- EXERCISE:
Search the data for the string "details" and copy each line where it turns up.

- WORKING DATA:
- - - -
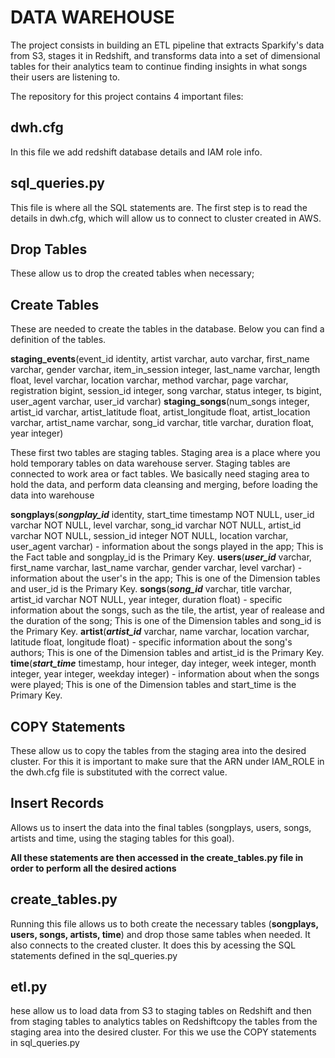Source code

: DATA WAREHOUSE
===========================

The project consists in building an ETL pipeline that extracts Sparkify's data from S3, stages it in Redshift, and transforms data into a set of dimensional tables for their analytics team to continue finding insights in what songs their users are listening to.

The repository for this project contains 4 important files:

dwh.cfg
-------
In this file we add redshift database details and IAM role info.

sql_queries.py
-------------
This file is where all the SQL statements are. The first step is to read the details in dwh.cfg, which will allow us to connect to cluster created in AWS.

## Drop Tables
These allow us to drop the created tables when necessary; 

## Create Tables
These are needed to create the tables in the database. Below you can find a definition of the tables.

**staging_events**(event_id identity, artist varchar, auto varchar, first_name varchar, gender varchar, item_in_session integer, last_name varchar, length float, level varchar, location varchar, method varchar, page varchar, registration bigint, session_id integer, song varchar, status integer, ts bigint, user_agent varchar, user_id varchar) 
**staging_songs**(num_songs integer, artist_id varchar, artist_latitude float, artist_longitude float, artist_location varchar, artist_name varchar, song_id varchar, title varchar, duration float, year integer) 

These first two tables are staging tables. Staging area is a place where you hold temporary tables on data warehouse server. Staging tables are connected to work area or fact tables. We basically need staging area to hold the data, and perform data cleansing and merging, before loading the data into warehouse

**songplays**(***songplay_id*** identity, start_time timestamp NOT NULL, user_id varchar NOT NULL, level varchar, song_id varchar NOT NULL, artist_id varchar NOT NULL, session_id integer NOT NULL, location varchar, user_agent varchar) - information about the songs played in the app; This is the Fact table and songplay_id is the Primary Key.
**users**(***user_id*** varchar, first_name varchar, last_name varchar, gender varchar, level varchar) - information about the user's in the app; This is one of the Dimension tables and user_id is the Primary Key.
**songs**(***song_id*** varchar, title varchar, artist_id varchar NOT NULL, year integer, duration float) - specific information about the songs, such as the tile, the artist, year of realease and the duration of the song; This is one of the Dimension tables and song_id is the Primary Key.
**artist**(***artist_id*** varchar, name varchar, location varchar, latitude float, longitude float) - specific information about the song's authors; This is one of the Dimension tables and artist_id is the Primary Key.
**time**(***start_time*** timestamp, hour integer, day integer, week integer, month integer, year integer, weekday integer) - information about when the songs were played; This is one of the Dimension tables and start_time is the Primary Key.

## COPY Statements
These allow us to copy the tables from the staging area into the desired cluster. For this it is important to make sure that the ARN under IAM_ROLE in the dwh.cfg file is substituted with the correct value.

## Insert Records
Allows us to insert the data into the final tables (songplays, users, songs, artists and time, using the staging tables for this goal). 


**All these statements are then accessed in the create_tables.py file in order to perform all the desired actions**


create_tables.py 
----------------
Running this file allows us to both create the necessary tables (**songplays, users, songs, artists, time**) and drop those same tables when needed. It also connects to the created cluster. It does this by acessing the SQL statements defined in the sql_queries.py


etl.py
------
hese allow us to load data from S3 to staging tables on Redshift and then from staging tables to analytics tables on Redshiftcopy the tables from the staging area into the desired cluster.
For this we use the COPY statements in sql_queries.py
- - - -
- WRITTEN ANSWER:
In this file we add redshift database details and IAM role info.
This file is where all the SQL statements are. The first step is to read the details in dwh.cfg, which will allow us to connect to cluster created in AWS.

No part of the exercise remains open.